OTECシステムを利用した佐賀大学独自の海水淡水化法は,スプレーフラッシュと呼ぶ方式です。真空ポンプで約0.05気圧にしたシステムに,霧状にした海水をスプレーで吹き込みます。
低圧化で水の沸騰温度は20~30度まで下がり,霧になると表面積が広くなるため,短時間で蒸発し,塩分の抜けた淡水の蒸気になります。それを高効率のプレート型凝縮器に送り,低温の海水で冷やして淡水を得ます。

※参考:日本での淡水化プラントは144,296トン/日。
・福岡都市圏で平成11年度から平成17年度を目途に50,000トン/日の国内最大規模の施設が建設中。
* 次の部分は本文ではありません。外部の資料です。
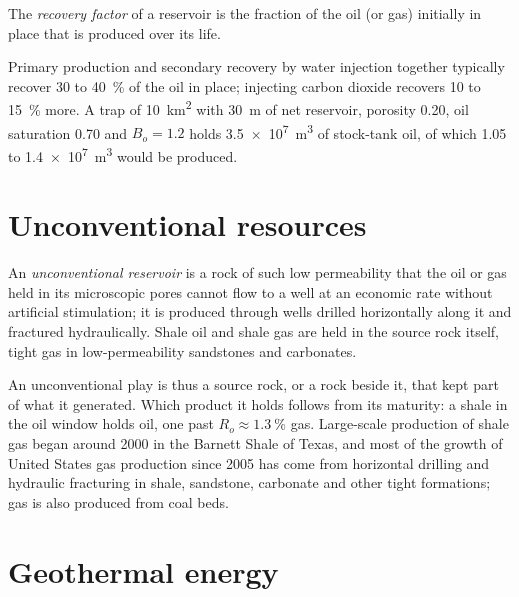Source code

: \begin{definition}\label{def:b2:energy-geology:volumetrics}
The \emph{recovery factor} of a reservoir is the fraction of the oil (or gas)
initially in place that is produced over its life.
\end{definition}

Primary production and secondary recovery by water injection together typically recover 30 to \qty{40}{\percent} of the oil in place; injecting carbon
dioxide recovers 10 to \qty{15}{\percent} more. A trap of \qty{10}{km^2} with \qty{30}{m} of net
reservoir, porosity 0.20, oil saturation 0.70 and $B_o = 1.2$ holds \qty{3.5e7}{m^3} of stock-tank
oil, of which 1.05 to \qty{1.4e7}{m^3} would be produced.

\section{Unconventional resources}\label{sec:b2:energy-geology:unconventional}

\begin{definition}\label{def:b2:energy-geology:unconventional}
An \emph{unconventional reservoir} is a rock of such low
permeability that the oil or gas held in its microscopic pores cannot flow to a well at an economic
rate without artificial stimulation; it is produced through wells drilled horizontally along it and
fractured hydraulically. Shale oil and shale gas are held in the source rock itself, tight gas in
low-permeability sandstones and carbonates.
\end{definition}

An unconventional play is thus a source rock, or a rock beside it, that kept part of what it
generated. Which product it holds follows from its maturity: a shale in the oil window holds oil,
one past $R_o \approx \qty{1.3}{\percent}$ gas. Large-scale production of shale gas began around
2000 in the Barnett Shale of Texas, and most of the growth of United States gas production since
2005 has come from horizontal drilling and hydraulic fracturing in shale, sandstone, carbonate and
other tight formations; gas is also produced from coal beds.

\section{Geothermal energy}\label{sec:b2:energy-geology:geothermal}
パラオを始め太平洋の小さな島国は自前のエネルギー資源を持たず飲料水不足にも悩んでおり,環境を守りながらこれらの問題を解決出来るOTECに期待しています。
石油など化石燃料に依存する現状が続けば,地球温暖化の影響で,海面が上昇します。
ツバルという国は美しい海に浮かび観光が大きな産業ですが,近年の異常気象で海温が上昇し,珊瑚礁が被害を受け,国自体が水没の危機に瀕しています。
佐賀・世界水会議においては,12ヶ国及び地域の太平洋諸国のエネルギー及び水不足の現状と国際社会への協力をアピールしました。

(2)“低平地の水環境フォーラム”について
佐賀は,佐賀平野に張り巡らされたクリークでも分かるように歴史的に自然条件を生かした治水,利水に知恵を絞ってきました。
また,有明海の干満の差を利用した淡水取水技術‘アオ取水’という独自の水管理があります。低平地は水が集まる場所であり,多様で豊かな水辺空間が形成されております。
そんな日本を代表する低平地の佐賀で水利用,洪水防御,生態系,暮らしなどの観点から‘水’について発表されまた議論されました。
参加団体は,学校や市民団体,企業,行政機関など69グループの報告・スピーチとポスターによるアピールがなされました。
各団体はフォーラムの場を通して,集い,お互いを知り,低平地・佐賀の水環境について活発に議論されました。
そして,水が限りある資源であることを深く認識し,水資源の維持確保や水環境の保全に努め,より安心して暮らせる社会の実現を目指し,さらには佐賀平野の自然と共生出来る水環境を守るため,真摯に取り組むことを誓って‘低平地の水宣言’を発表されました。
その中から幾つかを紹介します。
・縫ノ池湧水会…40年ぶりに湧水が復活し,水環境に対する意識も高まる縫ノ池(白石町)。子供達もおいしそうに水を飲んでいました。
・天山酒造…悲惨な水害体験記憶を後世に残すべく,貴重な写真を展示し熱のこもった説明をされました。まさに恐怖を語る写真でした。
・有明の海を守るふれあいの会…キーワードは川がご縁の‘命の交流’。人と人!山から川,海へ!ホタルからムツゴロウまで!様々な活動をされています。
・水みちマップ実行委員会…2千kmある佐賀市のクリークをみんなで調べ,清らかな水,美しい水辺と水の循環を目指されています。
・若楠小学校…総合的学習で自分たちが住む川のゴミ,水の汚れ,生き物を調べ元気に分かりやすく説明されました。

5 おわりに
今回の水会議を通して,佐賀といった一つの地域から世界各地に至る水事情について,問題の多様性を知ることが出来ました。
今後は歴史的に優れた水環境・水利用の評価・伝承を行い,また産官学がパートナーシップに基づき弾力的,柔軟に水問題を解決していく事が,肝要であると思います。

★水のこぼれ話(日本の水とヨーロッパの水)
水は雨や雪が地上や地下の岩盤などに浸透していく間に岩石などに含まれている鉱物を溶かし込んでいきます。そして,長い時間をかけて湧き水として噴き出してくるのです。地中の鉱物が溶けて含まれるミネラルの配分によって,軟水と硬水に分けられます。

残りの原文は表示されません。